[Records from a dataset]
>>>>

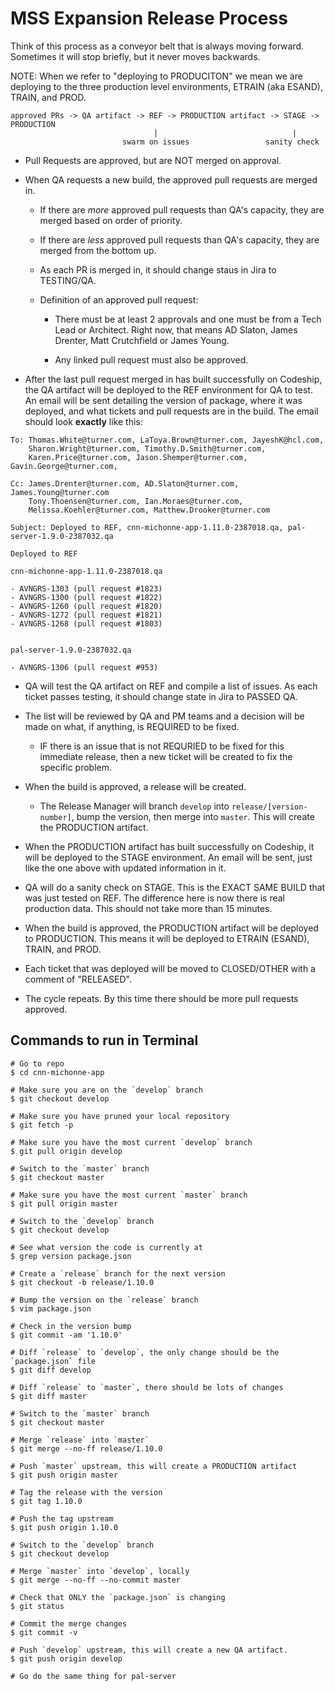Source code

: # MSS Expansion Release Process
Think of this process as a conveyor belt that is always moving forward.
Sometimes it will stop briefly, but it never moves backwards.

NOTE: When we refer to "deploying to PRODUCITON" we mean we are deploying to the
three production level environments, ETRAIN (aka ESAND), TRAIN, and PROD.

```
approved PRs -> QA artifact -> REF -> PRODUCTION artifact -> STAGE -> PRODUCTION
                                |                              |
                         swarm on issues                 sanity check
```

- Pull Requests are approved, but are NOT merged on approval.

- When QA requests a new build, the approved pull requests are merged in.

  - If there are _more_ approved pull requests than QA's capacity, they are
    merged based on order of priority.

  - If there are _less_ approved pull requests than QA's capacity, they are
    merged from the bottom up.

  - As each PR is merged in, it should change staus in Jira to TESTING/QA.

  - Definition of an approved pull request:

    - There must be at least 2 approvals and one must be from a Tech Lead or
      Architect. Right now, that means AD Slaton, James Drenter, Matt
      Crutchfield or James Young.

    - Any linked pull request must also be approved.

- After the last pull request merged in has built successfully on Codeship, the
  QA artifact will be deployed to the REF environment for QA to test.  An email
  will be sent detailing the version of package, where it was deployed, and what
  tickets and pull requests are in the build.  The email should look **exactly**
  like this:

```
To: Thomas.White@turner.com, LaToya.Brown@turner.com, JayeshK@hcl.com,
    Sharon.Wright@turner.com, Timothy.D.Smith@turner.com,
    Karen.Price@turner.com, Jason.Shemper@turner.com, Gavin.George@turner.com,

Cc: James.Drenter@turner.com, AD.Slaton@turner.com, James.Young@turner.com
    Tony.Thoensen@turner.com, Ian.Moraes@turner.com,
    Melissa.Koehler@turner.com, Matthew.Drooker@turner.com

Subject: Deployed to REF, cnn-michonne-app-1.11.0-2387018.qa, pal-server-1.9.0-2387032.qa

Deployed to REF

cnn-michonne-app-1.11.0-2387018.qa

- AVNGRS-1303 (pull request #1823)
- AVNGRS-1300 (pull request #1822)
- AVNGRS-1260 (pull request #1820)
- AVNGRS-1272 (pull request #1821)
- AVNGRS-1268 (pull request #1803)


pal-server-1.9.0-2387032.qa

- AVNGRS-1306 (pull request #953)
```

- QA will test the QA artifact on REF and compile a list of issues.  As each
  ticket passes testing, it should change state in Jira to PASSED QA.

- The list will be reviewed by QA and PM teams and a decision will be made on
  what, if anything, is REQUIRED to be fixed.

  - IF there is an issue that is not REQURIED to be fixed for this immediate
    release, then a new ticket will be created to fix the specific problem.

- When the build is approved, a release will be created.

  - The Release Manager will branch `develop` into `release/[version-number]`,
    bump the version, then merge into `master`.  This will create the PRODUCTION
    artifact.

- When the PRODUCTION artifact has built successfully on Codeship, it will be
  deployed to the STAGE environment.  An email will be sent, just like the one
  above with updated information in it.

- QA will do a sanity check on STAGE.  This is the EXACT SAME BUILD that was
  just tested on REF.  The difference here is now there is real production data.
  This should not take more than 15 minutes.

- When the build is approved, the PRODUCTION artifact will be deployed to
  PRODUCTION.  This means it will be deployed to ETRAIN (ESAND), TRAIN, and
  PROD.

- Each ticket that was deployed will be moved to CLOSED/OTHER with a comment of
  "RELEASED".

- The cycle repeats.  By this time there should be more pull requests approved.


## Commands to run in Terminal

```shell
# Go to repo
$ cd cnn-michonne-app

# Make sure you are on the `develop` branch
$ git checkout develop

# Make sure you have pruned your local repository
$ git fetch -p

# Make sure you have the most current `develop` branch
$ git pull origin develop

# Switch to the `master` branch
$ git checkout master

# Make sure you have the most current `master` branch
$ git pull origin master

# Switch to the `develop` branch
$ git checkout develop

# See what version the code is currently at
$ grep version package.json

# Create a `release` branch for the next version
$ git checkout -b release/1.10.0

# Bump the version on the `release` branch
$ vim package.json

# Check in the version bump
$ git commit -am '1.10.0'

# Diff `release` to `develop`, the only change should be the `package.json` file
$ git diff develop

# Diff `release` to `master`, there should be lots of changes
$ git diff master

# Switch to the `master` branch
$ git checkout master

# Merge `release` into `master`
$ git merge --no-ff release/1.10.0

# Push `master` upstream, this will create a PRODUCTION artifact
$ git push origin master

# Tag the release with the version
$ git tag 1.10.0

# Push the tag upstream
$ git push origin 1.10.0

# Switch to the `develop` branch
$ git checkout develop

# Merge `master` into `develop`, locally
$ git merge --no-ff --no-commit master

# Check that ONLY the `package.json` is changing
$ git status

# Commit the merge changes
$ git commit -v

# Push `develop` upstream, this will create a new QA artifact.
$ git push origin develop

# Go do the same thing for pal-server
```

<<<<

→ TASK ITEM: The answer is each line from the entries above in which the word "successfully" occurs.

→ SOLUTION FOR THIS EXERCISE:
- After the last pull request merged in has built successfully on Codeship, the
- When the PRODUCTION artifact has built successfully on Codeship, it will be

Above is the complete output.